Comment by jeroenhd
4 years ago
The concept of the research is quite good. The way this research was carried out, is downright unethical.
By submitting their bad code to the actual Linux mailing list, they have made Linux kernel developers part of their research without their knowledge or consent.
Some of this vandalism has made it down into the Linux kernel already. These researchers have sabotaged other people's software for their personal gain, another paper to boast about.
Had this been done with the developers' consent and with a way to pull out the patches before they actually hit the stable branches, then this could have been a valuable research. It's the way that the research was carried out that's the problem, and that's why everybody is hating on the researches (rather than the research matter itself).
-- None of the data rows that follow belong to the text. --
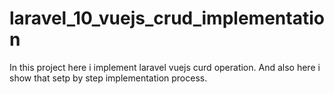 # laravel_10_vuejs_crud_implementation
 In this project here i implement laravel vuejs curd operation. And also here i show that setp by step  implementation process.
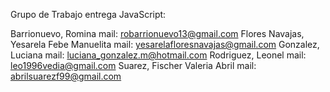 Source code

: Grupo de Trabajo entrega JavaScript:

Barrionuevo,	Romina	mail: robarrionuevo13@gmail.com
Flores Navajas,	Yesarela Febe Manuelita	mail: yesarelafloresnavajas@gmail.com
Gonzalez,	Luciana 	mail: luciana_gonzalez.m@hotmail.com
Rodriguez,	Leonel 	mail: leo1996vedia@gmail.com
Suarez, Fischer	Valeria Abril	mail: abrilsuarezf99@gmail.com


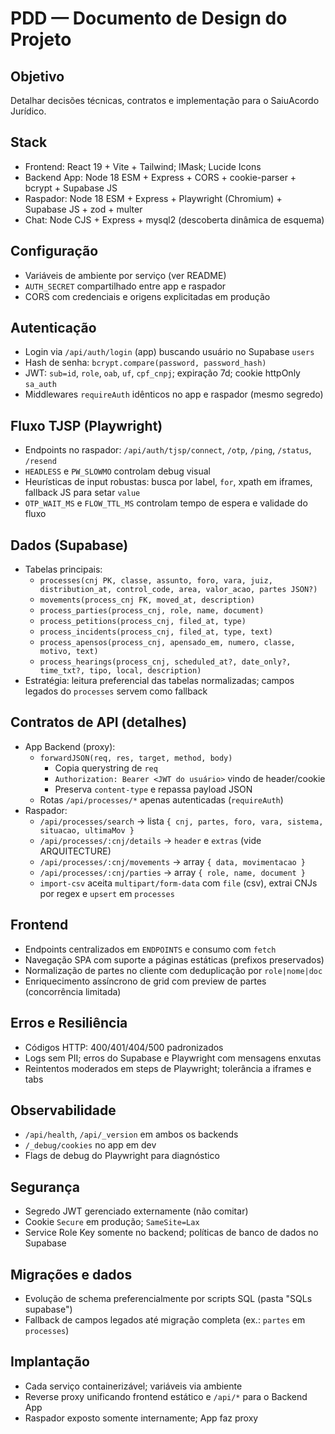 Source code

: # PDD — Documento de Design do Projeto

## Objetivo
Detalhar decisões técnicas, contratos e implementação para o SaiuAcordo Jurídico.

## Stack
- Frontend: React 19 + Vite + Tailwind; IMask; Lucide Icons
- Backend App: Node 18 ESM + Express + CORS + cookie-parser + bcrypt + Supabase JS
- Raspador: Node 18 ESM + Express + Playwright (Chromium) + Supabase JS + zod + multer
- Chat: Node CJS + Express + mysql2 (descoberta dinâmica de esquema)

## Configuração
- Variáveis de ambiente por serviço (ver README)
- `AUTH_SECRET` compartilhado entre app e raspador
- CORS com credenciais e origens explicitadas em produção

## Autenticação
- Login via `/api/auth/login` (app) buscando usuário no Supabase `users`
- Hash de senha: `bcrypt.compare(password, password_hash)`
- JWT: `sub=id`, `role`, `oab`, `uf`, `cpf_cnpj`; expiração 7d; cookie httpOnly `sa_auth`
- Middlewares `requireAuth` idênticos no app e raspador (mesmo segredo)

## Fluxo TJSP (Playwright)
- Endpoints no raspador: `/api/auth/tjsp/connect`, `/otp`, `/ping`, `/status`, `/resend`
- `HEADLESS` e `PW_SLOWMO` controlam debug visual
- Heurísticas de input robustas: busca por label, `for`, xpath em iframes, fallback JS para setar `value`
- `OTP_WAIT_MS` e `FLOW_TTL_MS` controlam tempo de espera e validade do fluxo

## Dados (Supabase)
- Tabelas principais:
  - `processes(cnj PK, classe, assunto, foro, vara, juiz, distribution_at, control_code, area, valor_acao, partes JSON?)`
  - `movements(process_cnj FK, moved_at, description)`
  - `process_parties(process_cnj, role, name, document)`
  - `process_petitions(process_cnj, filed_at, type)`
  - `process_incidents(process_cnj, filed_at, type, text)`
  - `process_apensos(process_cnj, apensado_em, numero, classe, motivo, text)`
  - `process_hearings(process_cnj, scheduled_at?, date_only?, time_txt?, tipo, local, description)`
- Estratégia: leitura preferencial das tabelas normalizadas; campos legados do `processes` servem como fallback

## Contratos de API (detalhes)
- App Backend (proxy):
  - `forwardJSON(req, res, target, method, body)`
    - Copia querystring de `req`
    - `Authorization: Bearer <JWT do usuário>` vindo de header/cookie
    - Preserva `content-type` e repassa payload JSON
  - Rotas `/api/processes/*` apenas autenticadas (`requireAuth`)
- Raspador:
  - `/api/processes/search` → lista `{ cnj, partes, foro, vara, sistema, situacao, ultimaMov }`
  - `/api/processes/:cnj/details` → `header` e `extras` (vide ARQUITECTURE)
  - `/api/processes/:cnj/movements` → array `{ data, movimentacao }`
  - `/api/processes/:cnj/parties` → array `{ role, name, document }`
  - `import-csv` aceita `multipart/form-data` com `file` (csv), extrai CNJs por regex e `upsert` em `processes`

## Frontend
- Endpoints centralizados em `ENDPOINTS` e consumo com `fetch`
- Navegação SPA com suporte a páginas estáticas (prefixos preservados)
- Normalização de partes no cliente com deduplicação por `role|nome|doc`
- Enriquecimento assíncrono de grid com preview de partes (concorrência limitada)

## Erros e Resiliência
- Códigos HTTP: 400/401/404/500 padronizados
- Logs sem PII; erros do Supabase e Playwright com mensagens enxutas
- Reintentos moderados em steps de Playwright; tolerância a iframes e tabs

## Observabilidade
- `/api/health`, `/api/_version` em ambos os backends
- `/_debug/cookies` no app em dev
- Flags de debug do Playwright para diagnóstico

## Segurança
- Segredo JWT gerenciado externamente (não comitar)
- Cookie `Secure` em produção; `SameSite=Lax`
- Service Role Key somente no backend; políticas de banco de dados no Supabase

## Migrações e dados
- Evolução de schema preferencialmente por scripts SQL (pasta "SQLs supabase")
- Fallback de campos legados até migração completa (ex.: `partes` em `processes`)

## Implantação
- Cada serviço containerizável; variáveis via ambiente
- Reverse proxy unificando frontend estático e `/api/*` para o Backend App
- Raspador exposto somente internamente; App faz proxy

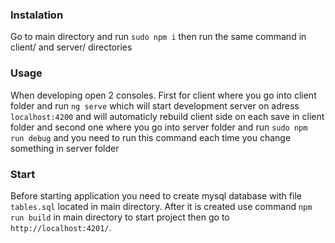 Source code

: ### Instalation

Go to main directory and run `sudo npm i` then run the same command in client/ and server/ directories

### Usage

When developing open 2 consoles. First for client where you go into client folder and run `ng serve` which will start development server on  adress `localhost:4200` and will automaticly rebuild client side on each save in client folder and second one where you go into server folder and run `sudo npm run debug` and you need to run this command each time you change something in server folder

### Start

Before starting application you need to create mysql database with file `tables.sql` located in main directory. After it is created use command `npm run build` in main directory to start project then go to `http://localhost:4201/`.
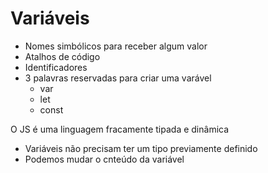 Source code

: # Variáveis

* Nomes simbólicos para receber algum valor
* Atalhos de código
* Identificadores
* 3 palavras reservadas para criar uma varável
    * var
    * let
    * const

O JS é uma linguagem fracamente tipada e dinâmica
- Variáveis não precisam ter um tipo previamente definido
- Podemos mudar o cnteúdo da variável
To provide some parallel on how the research was carried about:
I see it as similar to
- allowing recording of people without their consent (or warrant),
- experimenting on PTSD by inducing PTSD without people consent,
- or medical experimentation without the subject consent.
And the arguments about not having anyone know:
Try to introduce yourself in the White House and when you get caught tell them "I was just testing your security procedures".
submitting a patch for review to test the strength of the review process is not equivalent to inducing PTSD in people without consent or breaking in to the Whitehouse. You're being ridiculous. Linux runs many of the worlds financial, medical, etc etc... institutions and they have exposed how easy it is to introduce a backdoor.
If this was Facebook and not Linux everyone would look upon this very differently.
The fact that issues in Linux can kill people is exactly why they need leadership buy in first.
There are ways to test social vulnerabilities (pentesting) and they all involve asking for permission first.